Review of The Hundred Years War Vol 5: Triumph and Illusion, by Jonathan Sumption, pub. Faber 2023

Jan 01, 2025 07:46





The beginning seemeth a great pleasure, but the way out is very narrow to come honourably out thereof.’ - Edmund Dudley on foreign wars

This fifth volume has been a frustratingly long time coming; having devoured the previous four, I often wished the noble lord would get on with it and spend less time giving Reith Lectures and fulminating about lockdowns. But it arrived at last and completes a monumental achievement in historical writing. Though those of us who had collected the previous four in paperback and have made space on our shelves for the fifth were pardonably irritated to find that it was only available in hardback and Kindle (I bought the latter as I decided I couldn’t wait for the paperback).

As usual, one can’t fault the thoroughness of the research, the objectivity of the analysis or the readability of the clear, unfussy writing style - “But if the King’s illness had been a misfortune, his recovery was a disaster”. I would say that in this volume there are fewer of the odd little anecdotes and character sketches that enlivened the others, but that may well be the nature of the material. These were the end times of a preposterously long war which had left lands ravaged and populations exhausted. Most, even in the English government, wanted nothing more than to put a stop to it. The trouble was that they had painted themselves into a corner with their misplaced reverence for the baseless sovereignty claims of Edward III and the conquests of Henry V (who, had he lived, was looking likely to have realised they were unsustainable in the long run and to have come to an accommodation).  They were, as Sumption puts it, “prisoners of their own claims, condemned by the logic of the past to carry on a war that they knew they could no longer win”. Even after it had been irrevocably lost, they went on playing ostrich: “Henry VI and Edward IV continued to make appointments to ghost offices in a Gascon administration which no longer existed, and grants of land and revenues which they no longer possessed”.
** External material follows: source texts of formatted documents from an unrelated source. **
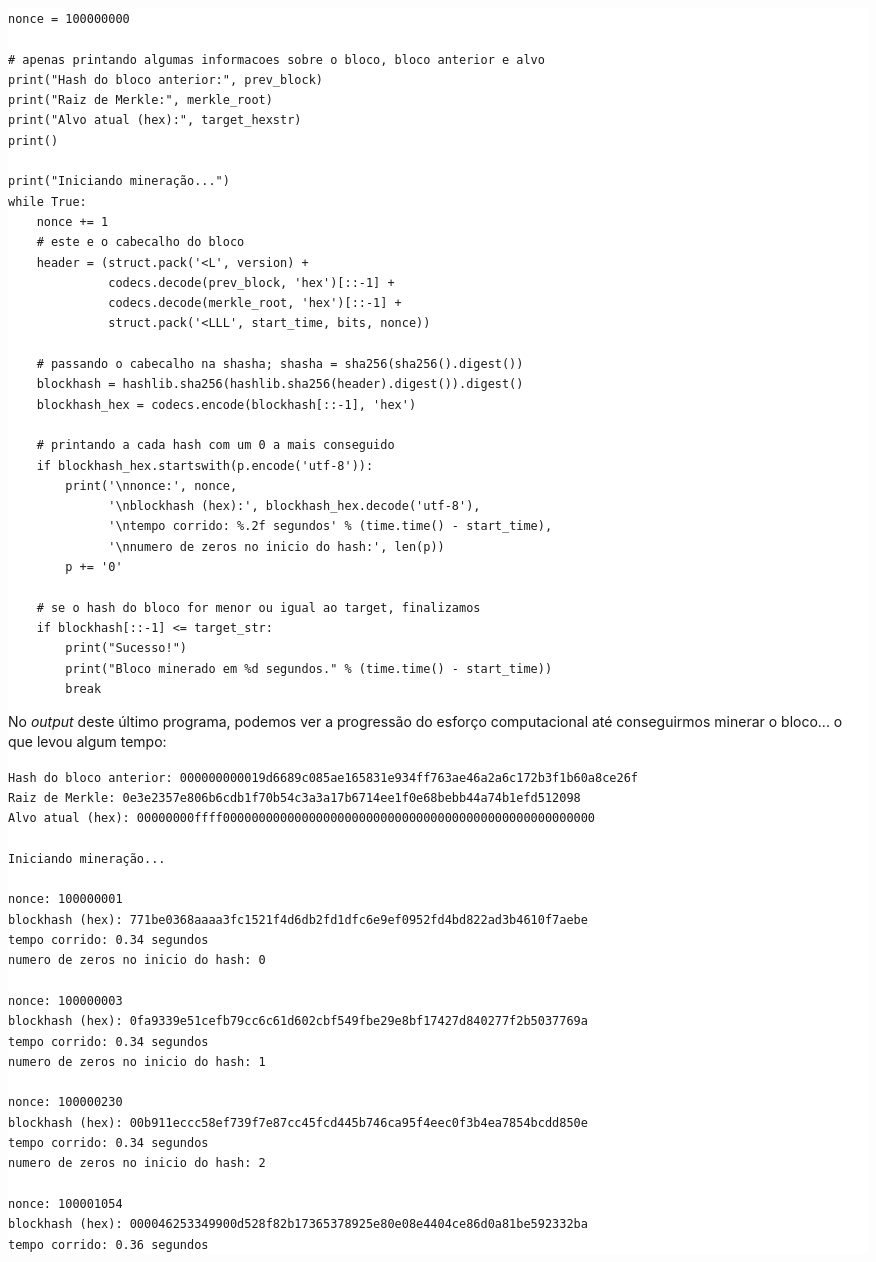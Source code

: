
 ```
nonce = 100000000

# apenas printando algumas informacoes sobre o bloco, bloco anterior e alvo
print("Hash do bloco anterior:", prev_block)
print("Raiz de Merkle:", merkle_root)
print("Alvo atual (hex):", target_hexstr)
print()

print("Iniciando mineração...")
while True:
    nonce += 1
    # este e o cabecalho do bloco
    header = (struct.pack('<L', version) +
              codecs.decode(prev_block, 'hex')[::-1] +
              codecs.decode(merkle_root, 'hex')[::-1] +
              struct.pack('<LLL', start_time, bits, nonce))

    # passando o cabecalho na shasha; shasha = sha256(sha256().digest())
    blockhash = hashlib.sha256(hashlib.sha256(header).digest()).digest()
    blockhash_hex = codecs.encode(blockhash[::-1], 'hex')

    # printando a cada hash com um 0 a mais conseguido
    if blockhash_hex.startswith(p.encode('utf-8')):
        print('\nnonce:', nonce,
              '\nblockhash (hex):', blockhash_hex.decode('utf-8'),
              '\ntempo corrido: %.2f segundos' % (time.time() - start_time),
              '\nnumero de zeros no inicio do hash:', len(p))
        p += '0'

    # se o hash do bloco for menor ou igual ao target, finalizamos
    if blockhash[::-1] <= target_str:
        print("Sucesso!")
        print("Bloco minerado em %d segundos." % (time.time() - start_time))
        break
```

No *output* deste último programa, podemos ver a progressão do esforço computacional até conseguirmos minerar o bloco... o que levou algum tempo:

```
Hash do bloco anterior: 000000000019d6689c085ae165831e934ff763ae46a2a6c172b3f1b60a8ce26f
Raiz de Merkle: 0e3e2357e806b6cdb1f70b54c3a3a17b6714ee1f0e68bebb44a74b1efd512098
Alvo atual (hex): 00000000ffff0000000000000000000000000000000000000000000000000000

Iniciando mineração...

nonce: 100000001 
blockhash (hex): 771be0368aaaa3fc1521f4d6db2fd1dfc6e9ef0952fd4bd822ad3b4610f7aebe 
tempo corrido: 0.34 segundos 
numero de zeros no inicio do hash: 0

nonce: 100000003 
blockhash (hex): 0fa9339e51cefb79cc6c61d602cbf549fbe29e8bf17427d840277f2b5037769a 
tempo corrido: 0.34 segundos 
numero de zeros no inicio do hash: 1

nonce: 100000230 
blockhash (hex): 00b911eccc58ef739f7e87cc45fcd445b746ca95f4eec0f3b4ea7854bcdd850e 
tempo corrido: 0.34 segundos 
numero de zeros no inicio do hash: 2

nonce: 100001054 
blockhash (hex): 000046253349900d528f82b17365378925e80e08e4404ce86d0a81be592332ba 
tempo corrido: 0.36 segundos 
```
Meanwhile ordinary people in France continued to suffer the horrors that followed a “ville prise” and the depredations of unpaid soldiers on both sides who replaced their missing wages via pillage while their masters turned a blind eye:

“A soldier called Colard de Verly from the Dauphinist garrison of Guise was captured in the city’s territory while trying to carry off some local people for ransom. Colard was imprisoned in the felons’ jail pending his appearance in the city’s criminal court. The Dauphin’s representative demanded (and secured) his release, asserting that this was ‘not a crime but a simple act of war’. ‘In conducting his wars’, this officer explained, ‘the King does not have the means to pay his troops, who therefore have no choice but to burn down buildings and kill or kidnap people.” Their own people, be it noted.

English people, though protected from such effects of war in their own lands, were burdened with crippling taxes to support an increasingly useless venture; indeed one reason the English could never conclusively defeat their opponents was that the English parliament, which had to vote the taxes, had had enough of pouring money down an insatiable drain.

This volume, of course, includes the story of Joan of Arc (who, you may be interested to learn, wasn’t a shepherdess and never used her father’s name of Darc - apparently Lorraine women went by the mother’s name) and many another grim episode. Nevertheless, there are moments of light relief - the peace conference at which even the two mediators were not on speaking terms; the meeting to which the prince-bishop of Liege turned up “wearing plate armour and a straw hat”; phrases like “John the Fearless’s cynical promise of honest government and tax cuts”, at which we cannot but feel that very little has changed. But the lasting impression is of how much suffering was caused to ordinary people and to how little purpose. What lay behind the deed of amicable separation executed by Robin and Jeanne Porcher of Châteaudun in 1422, which declared that they could no longer afford to live together as husband and wife, we cannot know for sure, but in all probability it involved the ruin of trade and harvests and/or the ravages of looting, all direct results of a pointless and unjust war.

Perhaps the last word should rest with Bernard Georges of Bordeaux, a Gascon arrested by the French for supporting English rule in Gascony (many Gascons did, mainly because the English government was further away than the increasingly centralising French one and less able to interfere with their regional interests). “He told his interrogators that he had joined the rebellion because he ‘did not want to be French’, but it was clear that he had no emotional attachment to the English either. When asked why he had not migrated to England like some of his fellow citizens, he replied that he did not want to live in England and would not like the beer.” Clearly a man who preferred localism and minding one’s own business to nationalism of any kind.